Posted on • Originally published at samjarman.co.nz on

# Fun with Colour Harmonies in Swift

Hi All!

Recently I started getting back into Swift with a new role, and I thought I ought to practice some stuff with small side projects.

At a similar time, I learned aboutColour Harmonies. The theory is, given a colour, there are colours that perfectly match it. I've always really had a poor eye for creating colours that go together, so to find out there was a mathematical relationship between what two/three/four colours "Look good", I was very excited.

As described in the link above, there are a few colour harmonies I wanted to be able to produce: Complementary, Analogous, Triadic, Square, Rectangular and Split-Complimentary.

First up, I thought this was a perfect chance to use a Category, er, I mean Extension on UIColor. From here, each colour complement could be an instance property. Cool.
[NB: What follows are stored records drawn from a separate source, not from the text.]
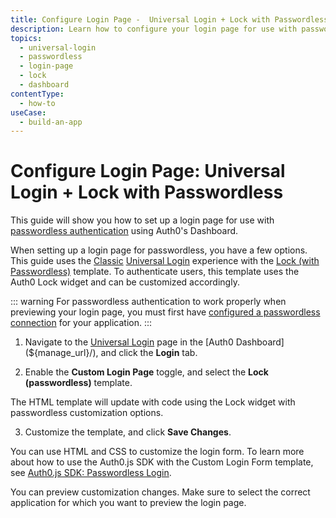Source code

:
 ```yaml
---
title: Configure Login Page -  Universal Login + Lock with Passwordless
description: Learn how to configure your login page for use with passwordless authentication using the Auth0 Management Dashboard. You have a few options; this guide will show you how to use the Classic Universal Login experience with the Lock (with Passwordless) template.
topics:
  - universal-login
  - passwordless
  - login-page
  - lock
  - dashboard
contentType: 
  - how-to
useCase:
  - build-an-app
---
```

# Configure Login Page: Universal Login + Lock with Passwordless

This guide will show you how to set up a login page for use with [passwordless authentication](/connections/passwordless) using Auth0's Dashboard. 

When setting up a login page for passwordless, you have a few options. This guide uses the [Classic](/universal-login/classic) [Universal Login](/universal-login) experience with the [Lock (with Passwordless)](/libraries/lock/v11#passwordless) template. To authenticate users, this template uses the Auth0 Lock widget and can be customized accordingly.

::: warning
For passwordless authentication to work properly when previewing your login page, you must first have [configured a passwordless connection](/dashboard/guides/connections/set-up-connections-passwordless) for your application.
:::

1. Navigate to the [Universal Login](${manage_url}/#/login_settings) page in the [Auth0 Dashboard](${manage_url}/), and click the **Login** tab.

2. Enable the **Custom Login Page** toggle, and select the **Lock (passwordless)** template.

The HTML template will update with code using the Lock widget with passwordless customization options.

3. Customize the template, and click **Save Changes**.

You can use HTML and CSS to customize the login form. To learn more about how to use the Auth0.js SDK with the Custom Login Form template, see [Auth0.js SDK: Passwordless Login](/libraries/auth0js/v9#passwordless-login).

You can preview customization changes. Make sure to select the correct application for which you want to preview the login page.
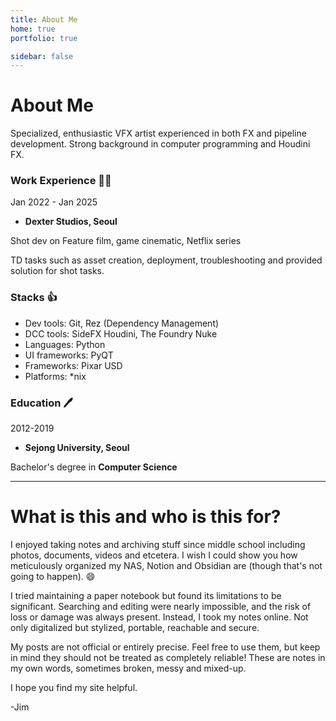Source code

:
 ```yaml
---
title: About Me
home: true
portfolio: true

sidebar: false
---
```


# About Me

Specialized, enthusiastic VFX artist experienced in both FX and pipeline development. Strong background in computer programming and Houdini FX.

### Work Experience :health_worker:

Jan 2022 - Jan 2025
- **Dexter Studios, Seoul**

Shot dev on Feature film, game cinematic, Netflix series

TD tasks such as asset creation, deployment, troubleshooting and provided solution for shot tasks.

### Stacks :thumbsup:

- Dev tools: Git, Rez (Dependency Management)
- DCC tools: SideFX Houdini, The Foundry Nuke
- Languages: Python
- UI frameworks: PyQT
- Frameworks: Pixar USD
- Platforms: *nix

### Education :pen:


2012-2019
- **Sejong University, Seoul**

Bachelor's degree in **Computer Science**

---

# What is this and who is this for?

I enjoyed taking notes and archiving stuff since middle school including photos, documents, videos and etcetera. I wish I could show you how meticulously organized my NAS, Notion and Obsidian are (though that's not going to happen).  :smile:

I tried maintaining a paper notebook but found its limitations to be significant. Searching and editing were nearly impossible, and the risk of loss or damage was always present. Instead, I took my notes online. Not only digitalized but stylized, portable, reachable and secure.

My posts are not official or entirely precise. Feel free to use them, but keep in mind they should not be treated as completely reliable! These are notes in my own words, sometimes broken, messy and mixed-up.

I hope you find my site helpful.


-Jim
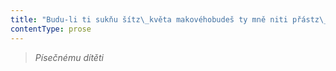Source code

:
 ```yaml
---
title: "Budu-li ti sukňu šítz\_květa makovéhobudeš ty mně niti přástz\_dešča májového"
contentType: prose
---
```


<section>

> 

> _Písečnému dítěti_

</section>
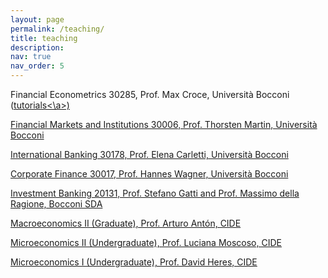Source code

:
 ```yaml
---
layout: page
permalink: /teaching/
title: teaching
description: 
nav: true
nav_order: 5
---
```


Financial Econometrics 30285, Prof. Max Croce, Università Bocconi (<a href='https://www.dropbox.com/sh/lnwrpir1u4rnyj0/AABRyR8Pt-Cp5ydGE2L7s_t8a?dl=0'>tutorials<\a>)

Financial Markets and Institutions 30006, Prof. Thorsten Martin, Università Bocconi

International Banking 30178, Prof. Elena Carletti, Università Bocconi

Corporate Finance 30017, Prof. Hannes Wagner, Università Bocconi

Investment Banking 20131, Prof. Stefano Gatti and Prof. Massimo della Ragione, Bocconi SDA

Macroeconomics II (Graduate), Prof. Arturo Antón, CIDE

Microeconomics II (Undergraduate), Prof. Luciana Moscoso, CIDE

Microeconomics I (Undergraduate), Prof. David Heres, CIDE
From there, I needed to do the math.

From the looks of the diagram, the colours were represented in the HSV (Hue, Saturation, Value, Alpha) colour space, divided into groups of 12. So, I had to first convert the colour from RGB, which we use in UIKit to HSV. For convenience, there is actually a conversion API built into UIKit. They call it HSBA (Hue, Saturation, Brightness, Alpha).

Once converted, I learned the Hue was the angle around the circular colour wheel.

So, from here I needed to just add on the angle desired (180 degrees for complimentary) and then normalise the value to find the hue of the new colour. The remaining components would stay the same. Reconstruct the RGB value again, and then we have a colour.

For the angles, I used multiples of 12ths, since the diagram I was looking at the time was using that, and then I coded each complement in terms of 1/12ths around the wheel. Easy enough.

The final extension is on my GitHub here. There is also a small sample app, which you can see in action below.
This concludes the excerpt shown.